But I am grateful to be back in my home and awaiting the first big storm of the year.

This really feels like Xmas to me and brings me back to the Xmas times of my childhood.


I recall one  Xmas when my mother waited until near Xmas  Eve to purchase a tree. I was so afraid that  we were not going to get one,  Then she told me to dress warmly and walk with her to a place where she had noticed trees for sale. It was a freezing night in December  but I was happy to  go. We left my two sisters alone and we  looked up to the second floor tenement  windows where they were  both watching us and waving happily.

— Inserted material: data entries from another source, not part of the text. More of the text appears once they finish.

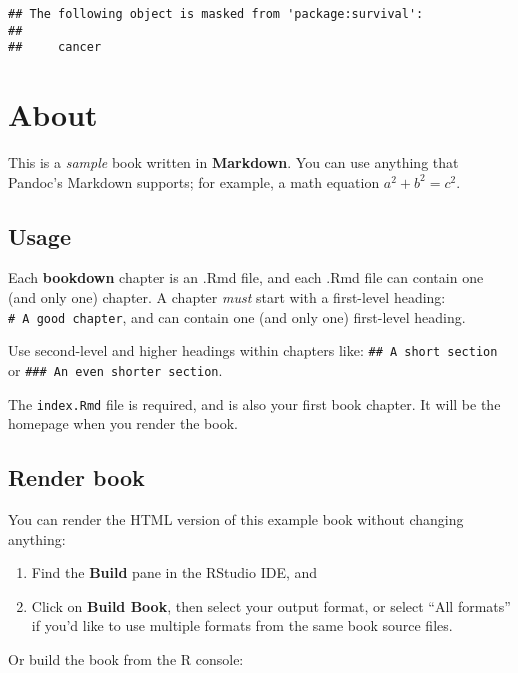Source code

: \documentclass[
]{book}
\theoremstyle{definition}
\theoremstyle{definition}
\theoremstyle{definition}
\theoremstyle{definition}
\theoremstyle{remark}
\begin{document}
\begin{verbatim}
## The following object is masked from 'package:survival':
## 
##     cancer
\end{verbatim}

\hypertarget{about}{%
\chapter*{About}\label{about}}

This is a \emph{sample} book written in \textbf{Markdown}. You can use anything that Pandoc's Markdown supports; for example, a math equation \(a^2 + b^2 = c^2\).

\hypertarget{usage}{%
\section*{Usage}\label{usage}}

Each \textbf{bookdown} chapter is an .Rmd file, and each .Rmd file can contain one (and only one) chapter. A chapter \emph{must} start with a first-level heading: \texttt{\#\ A\ good\ chapter}, and can contain one (and only one) first-level heading.

Use second-level and higher headings within chapters like: \texttt{\#\#\ A\ short\ section} or \texttt{\#\#\#\ An\ even\ shorter\ section}.

The \texttt{index.Rmd} file is required, and is also your first book chapter. It will be the homepage when you render the book.

\hypertarget{render-book}{%
\section*{Render book}\label{render-book}}

You can render the HTML version of this example book without changing anything:

\begin{enumerate}
\def\labelenumi{\arabic{enumi}.}
\item
  Find the \textbf{Build} pane in the RStudio IDE, and
\item
  Click on \textbf{Build Book}, then select your output format, or select ``All formats'' if you'd like to use multiple formats from the same book source files.
\end{enumerate}

Or build the book from the R console:
\end{document}
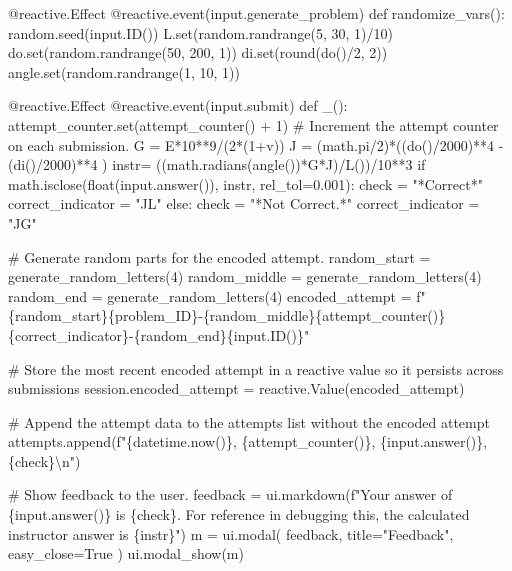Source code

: \documentclass[
  letterpaper,
  DIV=11,
  numbers=noendperiod]{scrreprt}
\newenvironment{Shaded}{\begin{snugshade}}{\end{snugshade}}
\newcommand{\NormalTok}[1]{\textcolor[rgb]{0.00,0.23,0.31}{#1}}
\begin{document}
\begin{Shaded}
\begin{Highlighting}[]
\NormalTok{    @reactive.Effect}
\NormalTok{    @reactive.event(input.generate\_problem)}
\NormalTok{    def randomize\_vars():}
\NormalTok{        random.seed(input.ID())}
\NormalTok{        L.set(random.randrange(5, 30, 1)/10)}
\NormalTok{        do.set(random.randrange(50, 200, 1))}
\NormalTok{        di.set(round(do()/2, 2))}
\NormalTok{        angle.set(random.randrange(1, 10, 1))}
        
\NormalTok{    @reactive.Effect}
\NormalTok{    @reactive.event(input.submit)}
\NormalTok{    def \_():}
\NormalTok{        attempt\_counter.set(attempt\_counter() + 1)  \# Increment the attempt counter on each submission.}
\NormalTok{        G = E*10**9/(2*(1+v))}
\NormalTok{        J = (math.pi/2)*((do()/2000)**4 {-}(di()/2000)**4 )}
\NormalTok{        instr= ((math.radians(angle())*G*J)/L())/10**3}
\NormalTok{        if math.isclose(float(input.answer()), instr, rel\_tol=0.001):}
\NormalTok{            check = "*Correct*"}
\NormalTok{            correct\_indicator = "JL"}
\NormalTok{        else:}
\NormalTok{            check = "*Not Correct.*"}
\NormalTok{            correct\_indicator = "JG"}

\NormalTok{        \# Generate random parts for the encoded attempt.}
\NormalTok{        random\_start = generate\_random\_letters(4)}
\NormalTok{        random\_middle = generate\_random\_letters(4)}
\NormalTok{        random\_end = generate\_random\_letters(4)}
\NormalTok{        encoded\_attempt = f"\{random\_start\}\{problem\_ID\}{-}\{random\_middle\}\{attempt\_counter()\}\{correct\_indicator\}{-}\{random\_end\}\{input.ID()\}"}

\NormalTok{        \# Store the most recent encoded attempt in a reactive value so it persists across submissions}
\NormalTok{        session.encoded\_attempt = reactive.Value(encoded\_attempt)}

\NormalTok{        \# Append the attempt data to the attempts list without the encoded attempt}
\NormalTok{        attempts.append(f"\{datetime.now()\}, \{attempt\_counter()\}, \{input.answer()\}, \{check\}\textbackslash{}n")}

\NormalTok{        \# Show feedback to the user.}
\NormalTok{        feedback = ui.markdown(f"Your answer of \{input.answer()\} is \{check\}. For reference in debugging this, the calculated instructor answer is \{instr\}")}
\NormalTok{        m = ui.modal(}
\NormalTok{            feedback,}
\NormalTok{            title="Feedback",}
\NormalTok{            easy\_close=True}
\NormalTok{        )}
\NormalTok{        ui.modal\_show(m)}


\end{Highlighting}
\end{Shaded}
\end{document}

When we arrived we had walked  what seemed to me a long way in the wind and blowing snow. We went up Columbus Avenue and there he was a man with a few lopsided and skinny trees  standing in a bare spot next to the railroad tracks on York Avenue. He was closing shop and clearly did not expect  to sell these  neglected and rejected trees.

My mother told him that she  had only 5 dollars. Could he sell her a tree for that  price?

He looked at her and me shivering in the wind  and he picked the scrawniest of a scrawny bunch and tied it up for us and took the five dollars. Then my mother  picked up the  trunk end and  I held  onto the  top of the tree and we retraced our steps. 


 When we got to our house on Englewood Avenue, we looked up and my sisters were watching for us still.  We waved and they came running down the front stairs to  help and the four of us  hauled  that tree inside. I said that we had waited to the  last moment. She laughed and said yes and in two days we could pick out a better one from  trees thrown out  the day after Xmas.  


We laughed and said  that we would keep ours for the Twelve Days of Christmas.  AND WE DID.